Exercise goal:
Make an exact copy of the data below, leaving out every picture.

Saved data entries:
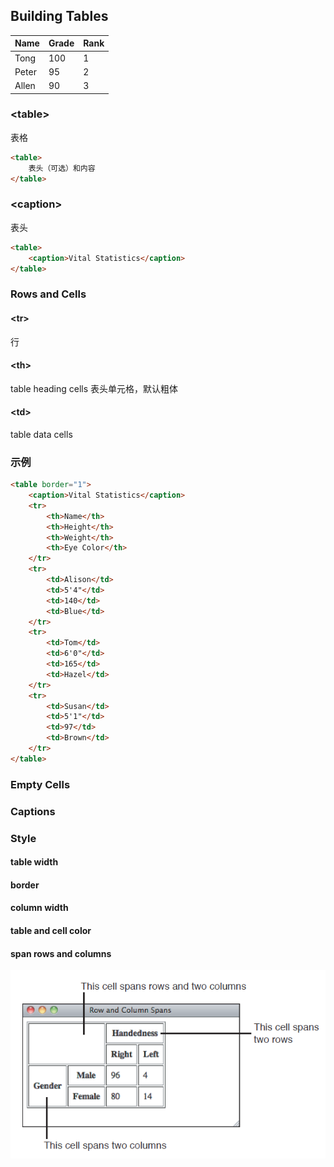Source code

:  ## Building Tables

| Name  | Grade | Rank |
|-------|-------|------|
| Tong  | 100   | 1    |
| Peter | 95    | 2    |
| Allen | 90    | 3    |

### &lt;table&gt;

表格

```html
<table>
    表头（可选）和内容
</table>
```

### &lt;caption&gt;

表头

```html
<table>
    <caption>Vital Statistics</caption>
</table>
```

### Rows and Cells

#### &lt;tr&gt;

行

#### &lt;th&gt;

table heading cells 表头单元格，默认粗体

#### &lt;td&gt;

table data cells

### 示例

```html
<table border="1">
    <caption>Vital Statistics</caption>
    <tr>
        <th>Name</th>
        <th>Height</th>
        <th>Weight</th>
        <th>Eye Color</th>
    </tr>
    <tr>
        <td>Alison</td>
        <td>5'4"</td>
        <td>140</td>
        <td>Blue</td>
    </tr>
    <tr>
        <td>Tom</td>
        <td>6'0"</td>
        <td>165</td>
        <td>Hazel</td>
    </tr>
    <tr>
        <td>Susan</td>
        <td>5'1"</td>
        <td>97</td>
        <td>Brown</td>
    </tr>
</table>
```

### Empty Cells

### Captions

### Style

#### table width

#### border

#### column width

#### table and cell color

#### span rows and columns

![](img/span.png)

Solution:
Source code

:  ## Building Tables

| Name  | Grade | Rank |
|-------|-------|------|
| Tong  | 100   | 1    |
| Peter | 95    | 2    |
| Allen | 90    | 3    |

### &lt;table&gt;

表格

```html
<table>
    表头（可选）和内容
</table>
```

### &lt;caption&gt;

表头

```html
<table>
    <caption>Vital Statistics</caption>
</table>
```

### Rows and Cells

#### &lt;tr&gt;

行

#### &lt;th&gt;

table heading cells 表头单元格，默认粗体

#### &lt;td&gt;

table data cells

### 示例

```html
<table border="1">
    <caption>Vital Statistics</caption>
    <tr>
        <th>Name</th>
        <th>Height</th>
        <th>Weight</th>
        <th>Eye Color</th>
    </tr>
    <tr>
        <td>Alison</td>
        <td>5'4"</td>
        <td>140</td>
        <td>Blue</td>
    </tr>
    <tr>
        <td>Tom</td>
        <td>6'0"</td>
        <td>165</td>
        <td>Hazel</td>
    </tr>
    <tr>
        <td>Susan</td>
        <td>5'1"</td>
        <td>97</td>
        <td>Brown</td>
    </tr>
</table>
```

### Empty Cells

### Captions

### Style

#### table width

#### border

#### column width

#### table and cell color

#### span rows and columns

![](img/span.png)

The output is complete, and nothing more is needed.